Le bachotage qui caractérise encore l’enseignement secondaire doit être corrigé par une approche pédagogique innovante interactive et présentielle. L’épanouissement de la personnalité de l’élève doit primer sur sa capacité de mémorisation pour avoir une note. C’est ce qui permettra le recrutement au supérieur. Des étudiants qui en veulent, intéressés par la connaissance et par la participation à la découverte du savoir. Des étudiants qui doivent subvenir convenablement à leurs besoins (du logement à la culture et aux loisirs…) et non restés en marge de la société et de ses préoccupations.

Cela ne peut se faire sans encadrement par des maîtres et des professeurs préoccupés beaucoup plus par leur métier que par leur bulletin de salaire ou le déroulement de leurs carrières ; encouragés à propager la connaissance et surtout à créer des motivations par la recherche scientifique et le partage.

Le renouvellement du corps enseignant ne peut venir seulement d’un renfort en nombre conjoncturel ; il doit émaner d’équipes de recherche, de laboratoires où le doctorant apprend par la pratique et communique pour transmettre. Reste « l’alternance entre l’université et l’environnement socioéconomique » comme si le statut du « stagiaire venant de l’enseignement supérieur » est acquis au royaume. Un « stage » reste un calvaire parfois insurmontable… L’environnement socioéconomique, du public au privé, ne peut rester dans cette position négative de grogneur contre l’enseignement supérieur et la recherche scientifique au royaume. Il doit participer à la solution pour pouvoir en tirer bénéfice et ne pas seulement se contenter de tirer « les marrons du feu » pour les meilleurs et tirer à boulets rouges sur les autres. C’est vrai qu’il doit être lui-même conforté dans la recherche de la résilience, la compétitivité et la performance… C’est au gouvernement dans son ensemble de s’y atteler. Dans l’attente, l’optimisme ne peut devenir béatitude, serait-ce le temps d’un discours.

La digitalisation est partout à l’ordre du jour ; sauf que l’on ne peut se baser sur des plateformes numériques pour rehausser le niveau et la qualité de l’enseignement. Pour preuve, l’internet est disponible pour tous sans que cela puisse aboutir à un rehaussement du niveau scientifique et culturel de la population…Le présentiel est irremplaçable pour la transmission de la connaissance. C’est de l’amour partagé et on ne peut faire cela avec une machine aussi performante soit-elle.

Au fait, il reste beaucoup à dire alors qu’il faudrait agir et au plus vite.

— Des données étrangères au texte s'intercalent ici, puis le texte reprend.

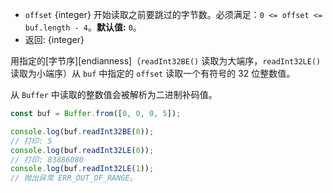 <!-- YAML
added: v0.5.5
changes:
  - version: v10.0.0
    pr-url: https://github.com/nodejs/node/pull/18395
    description: Removed `noAssert` and no implicit coercion of the offset
                 to `uint32` anymore.
-->

* `offset` {integer} 开始读取之前要跳过的字节数。必须满足：`0 <= offset <= buf.length - 4`。**默认值:** `0`。
* 返回: {integer}

用指定的[字节序][endianness]（`readInt32BE()` 读取为大端序，`readInt32LE()` 读取为小端序）从 `buf` 中指定的 `offset` 读取一个有符号的 32 位整数值。

从 `Buffer` 中读取的整数值会被解析为二进制补码值。

```js
const buf = Buffer.from([0, 0, 0, 5]);

console.log(buf.readInt32BE(0));
// 打印: 5
console.log(buf.readInt32LE(0));
// 打印: 83886080
console.log(buf.readInt32LE(1));
// 抛出异常 ERR_OUT_OF_RANGE。
```

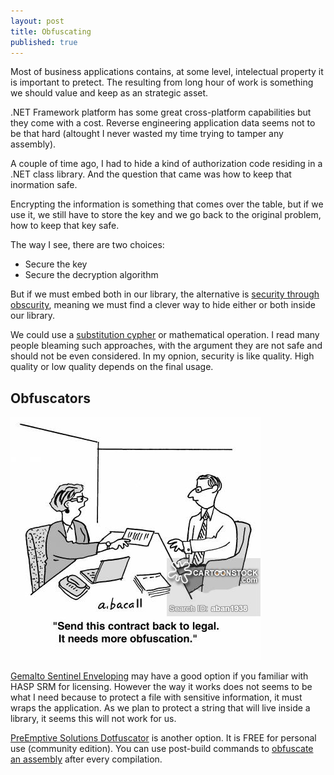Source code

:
 ```yaml
---
layout: post
title: Obfuscating
published: true
---
```


Most of business applications contains, at some level, intelectual property it is important to pretect. The resulting from long hour of work is something we should value and keep as an strategic asset.

.NET Framework platform has some great cross-platform capabilities but they come with a cost. Reverse engineering application data seems not to be that hard (altought I never wasted my time trying to tamper any assembly). 

A couple of time ago, I had to hide a kind of authorization code residing in a .NET class library. And the question that came was how to keep that inormation safe.

Encrypting the information is something that comes over the table, but if we use it, we still have to store the key and we go back to the original problem, how to keep that key safe.

The way I see, there are two choices:


- Secure the key
- Secure the decryption algorithm


But if we must embed both in our library, the alternative is [security through obscurity](https://en.wikipedia.org/wiki/Security_through_obscurity), meaning we must find a clever way to hide either or both inside our library.

We could use a [substitution cypher](https://en.wikipedia.org/wiki/Substitution_cipher) or mathematical operation. I read many people bleaming such approaches, with the argument they are not safe and should not be even considered. In my opnion, security is like quality. High quality or low quality depends on the final usage.

## Obfuscators



![Obfuscators](..\images\obfuscation.jpg)

[Gemalto Sentinel Enveloping](https://sentinel.gemalto.com/software-monetization/sentinel-envelope/) may have a good option if you familiar with HASP SRM for licensing. However the way it works does not seems to be what I need because to protect a file with sensitive information, it must wraps the application. As we plan to protect a string that will live inside a library, it seems this will not work for us.

[PreEmptive Solutions Dotfuscator](https://www.preemptive.com/products/dotfuscator/compare-editions) is another option. It is FREE for personal use (community edition). You can use post-build commands to [obfuscate an assembly](https://msdn.microsoft.com/en-us/library/hh977082.aspx) after every compilation.
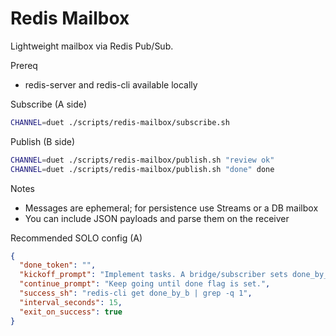 Redis Mailbox
=============

Lightweight mailbox via Redis Pub/Sub.

Prereq
- redis-server and redis-cli available locally

Subscribe (A side)
```bash
CHANNEL=duet ./scripts/redis-mailbox/subscribe.sh
```

Publish (B side)
```bash
CHANNEL=duet ./scripts/redis-mailbox/publish.sh "review ok"
CHANNEL=duet ./scripts/redis-mailbox/publish.sh "done" done
```

Notes
- Messages are ephemeral; for persistence use Streams or a DB mailbox
- You can include JSON payloads and parse them on the receiver

Recommended SOLO config (A)
```json
{
  "done_token": "",
  "kickoff_prompt": "Implement tasks. A bridge/subscriber sets done_by_b when B finishes.",
  "continue_prompt": "Keep going until done flag is set.",
  "success_sh": "redis-cli get done_by_b | grep -q 1",
  "interval_seconds": 15,
  "exit_on_success": true
}
```
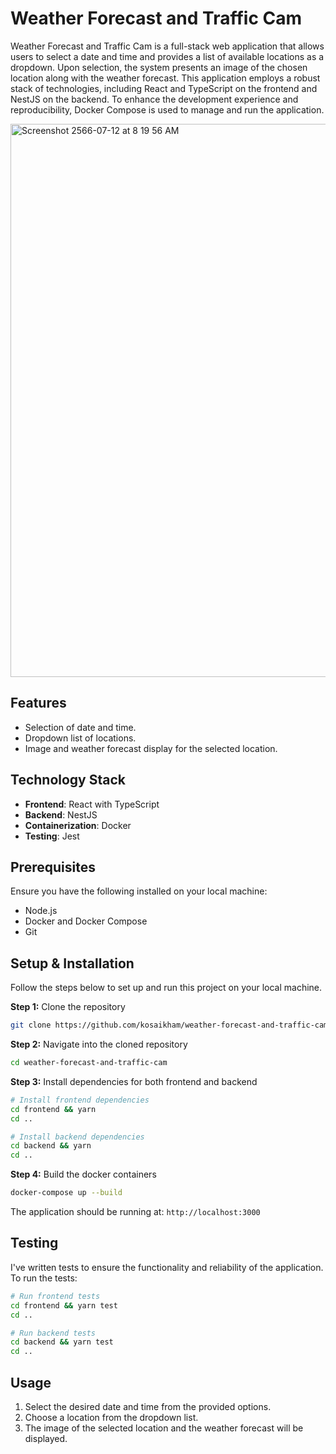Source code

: # Weather Forecast and Traffic Cam

Weather Forecast and Traffic Cam is a full-stack web application that allows users to select a date and time and provides a list of available locations as a dropdown. Upon selection, the system presents an image of the chosen location along with the weather forecast. This application employs a robust stack of technologies, including React and TypeScript on the frontend and NestJS on the backend. To enhance the development experience and reproducibility, Docker Compose is used to manage and run the application.

<img width="885" alt="Screenshot 2566-07-12 at 8 19 56 AM" src="https://github.com/kosaikham/weather-forecast-and-traffic-cam/assets/26035633/84780ed7-f421-413a-bffe-957140eddfa3">

## Features

- Selection of date and time.
- Dropdown list of locations.
- Image and weather forecast display for the selected location.

## Technology Stack

- **Frontend**: React with TypeScript
- **Backend**: NestJS
- **Containerization**: Docker
- **Testing**: Jest

## Prerequisites

Ensure you have the following installed on your local machine:

- Node.js
- Docker and Docker Compose
- Git

## Setup & Installation

Follow the steps below to set up and run this project on your local machine.

**Step 1:** Clone the repository

```bash
git clone https://github.com/kosaikham/weather-forecast-and-traffic-cam.git
```

**Step 2:** Navigate into the cloned repository

```bash
cd weather-forecast-and-traffic-cam
```

**Step 3:** Install dependencies for both frontend and backend

```bash
# Install frontend dependencies
cd frontend && yarn
cd ..

# Install backend dependencies
cd backend && yarn
cd ..

```

**Step 4:** Build the docker containers

```bash
docker-compose up --build

```

The application should be running at: `http://localhost:3000`



## Testing

I've written tests to ensure the functionality and reliability of the application. To run the tests:

```bash
# Run frontend tests
cd frontend && yarn test
cd ..

# Run backend tests
cd backend && yarn test
cd ..

```

## Usage

1. Select the desired date and time from the provided options.
2. Choose a location from the dropdown list.
3. The image of the selected location and the weather forecast will be displayed.

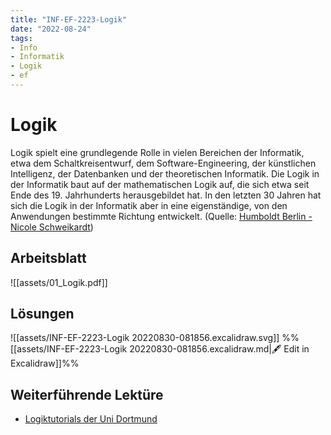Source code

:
 ```yaml
---
title: "INF-EF-2223-Logik"
date: "2022-08-24"
tags: 
- Info
- Informatik
- Logik
- ef
---
```

# Logik
Logik spielt eine grundlegende Rolle in vielen Bereichen der Informatik, etwa dem Schaltkreisentwurf, dem Software-Engineering, der künstlichen Intelligenz, der Datenbanken und der theoretischen Informatik. Die Logik in der Informatik baut auf der mathematischen Logik auf, die sich etwa seit Ende des 19. Jahrhunderts herausgebildet hat. In den letzten 30 Jahren hat sich die Logik in der Informatik aber in eine eigenständige, von den Anwendungen bestimmte Richtung entwickelt. (Quelle: [Humboldt Berlin - Nicole Schweikardt](https://www2.informatik.hu-berlin.de/logik/lehre/WS19-20/Logik/))

## Arbeitsblatt
![[assets/01_Logik.pdf]]

## Lösungen
![[assets/INF-EF-2223-Logik 20220830-081856.excalidraw.svg]]
%%[[assets/INF-EF-2223-Logik 20220830-081856.excalidraw.md|🖋 Edit in Excalidraw]]%%
## Weiterführende Lektüre
- [Logiktutorials der Uni Dortmund](http://gaga.cs.tu-dortmund.de:8080/LogicWeb-Tutorials/#)

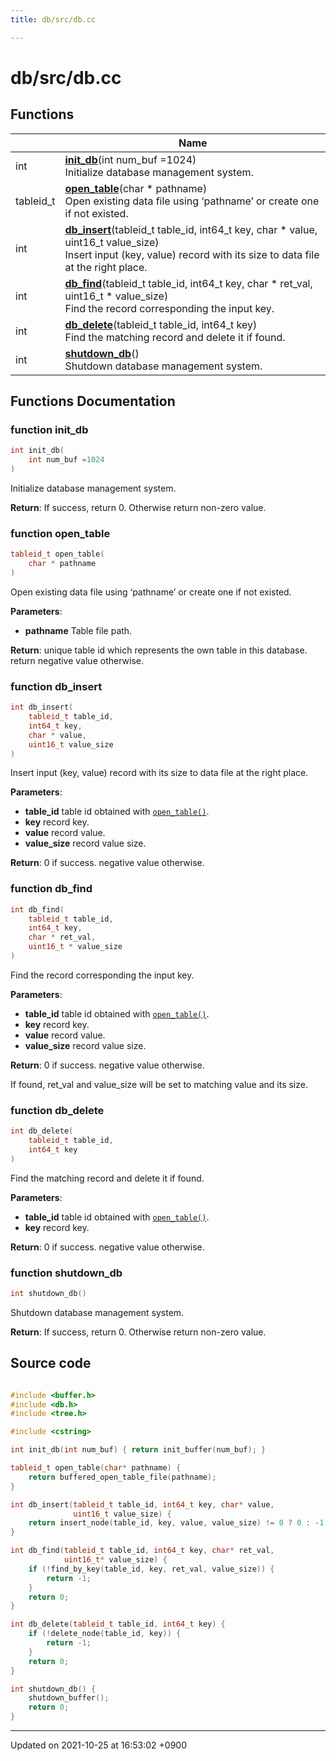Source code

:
 ```yaml
---
title: db/src/db.cc

---
```


# db/src/db.cc



## Functions

|                | Name           |
| -------------- | -------------- |
| int | **[init_db](/Modules/group__DatabaseAPI#function-init-db)**(int num_buf =1024)<br>Initialize database management system.  |
| tableid_t | **[open_table](/Modules/group__DatabaseAPI#function-open-table)**(char * pathname)<br>Open existing data file using ‘pathname’ or create one if not existed.  |
| int | **[db_insert](/Modules/group__DatabaseAPI#function-db-insert)**(tableid_t table_id, int64_t key, char * value, uint16_t value_size)<br>Insert input (key, value) record with its size to data file at the right place.  |
| int | **[db_find](/Modules/group__DatabaseAPI#function-db-find)**(tableid_t table_id, int64_t key, char * ret_val, uint16_t * value_size)<br>Find the record corresponding the input key.  |
| int | **[db_delete](/Modules/group__DatabaseAPI#function-db-delete)**(tableid_t table_id, int64_t key)<br>Find the matching record and delete it if found.  |
| int | **[shutdown_db](/Modules/group__DatabaseAPI#function-shutdown-db)**()<br>Shutdown database management system.  |


## Functions Documentation

### function init_db

```cpp
int init_db(
    int num_buf =1024
)
```

Initialize database management system. 

**Return**: If success, return 0. Otherwise return non-zero value. 

### function open_table

```cpp
tableid_t open_table(
    char * pathname
)
```

Open existing data file using ‘pathname’ or create one if not existed. 

**Parameters**: 

  * **pathname** Table file path. 


**Return**: unique table id which represents the own table in this database. return negative value otherwise. 

### function db_insert

```cpp
int db_insert(
    tableid_t table_id,
    int64_t key,
    char * value,
    uint16_t value_size
)
```

Insert input (key, value) record with its size to data file at the right place. 

**Parameters**: 

  * **table_id** table id obtained with <code><a href="/Modules/group__DatabaseAPI#function-open-table">open&#95;table()</a></code>. 
  * **key** record key. 
  * **value** record value. 
  * **value_size** record value size. 


**Return**: 0 if success. negative value otherwise. 

### function db_find

```cpp
int db_find(
    tableid_t table_id,
    int64_t key,
    char * ret_val,
    uint16_t * value_size
)
```

Find the record corresponding the input key. 

**Parameters**: 

  * **table_id** table id obtained with <code><a href="/Modules/group__DatabaseAPI#function-open-table">open&#95;table()</a></code>. 
  * **key** record key. 
  * **value** record value. 
  * **value_size** record value size. 


**Return**: 0 if success. negative value otherwise. 

If found, ret_val and value_size will be set to matching value and its size.


### function db_delete

```cpp
int db_delete(
    tableid_t table_id,
    int64_t key
)
```

Find the matching record and delete it if found. 

**Parameters**: 

  * **table_id** table id obtained with <code><a href="/Modules/group__DatabaseAPI#function-open-table">open&#95;table()</a></code>. 
  * **key** record key. 


**Return**: 0 if success. negative value otherwise. 

### function shutdown_db

```cpp
int shutdown_db()
```

Shutdown database management system. 

**Return**: If success, return 0. Otherwise return non-zero value. 



## Source code

```cpp

#include <buffer.h>
#include <db.h>
#include <tree.h>

#include <cstring>

int init_db(int num_buf) { return init_buffer(num_buf); }

tableid_t open_table(char* pathname) {
    return buffered_open_table_file(pathname);
}

int db_insert(tableid_t table_id, int64_t key, char* value,
              uint16_t value_size) {
    return insert_node(table_id, key, value, value_size) != 0 ? 0 : -1;
}

int db_find(tableid_t table_id, int64_t key, char* ret_val,
            uint16_t* value_size) {
    if (!find_by_key(table_id, key, ret_val, value_size)) {
        return -1;
    }
    return 0;
}

int db_delete(tableid_t table_id, int64_t key) {
    if (!delete_node(table_id, key)) {
        return -1;
    }
    return 0;
}

int shutdown_db() {
    shutdown_buffer();
    return 0;
}
```


-------------------------------

Updated on 2021-10-25 at 16:53:02 +0900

La réforme de l’enseignement supérieur et le renforcement de la recherche scientifique au royaume mérite plus qu’un discours dans la Chambre des Représentants. Il nécessite des actions au quotidien dans le cadre de la consolidation du processus démocratique dans le pays, par une pratique politique saine et sereine où les libertés sont garanties et où l’effort national tend vers l’affirmation de la souveraineté sur l’ensemble du territoire national et ses ressources, le partage équitable de l’effort et des richesses et l’émancipation du capital humain.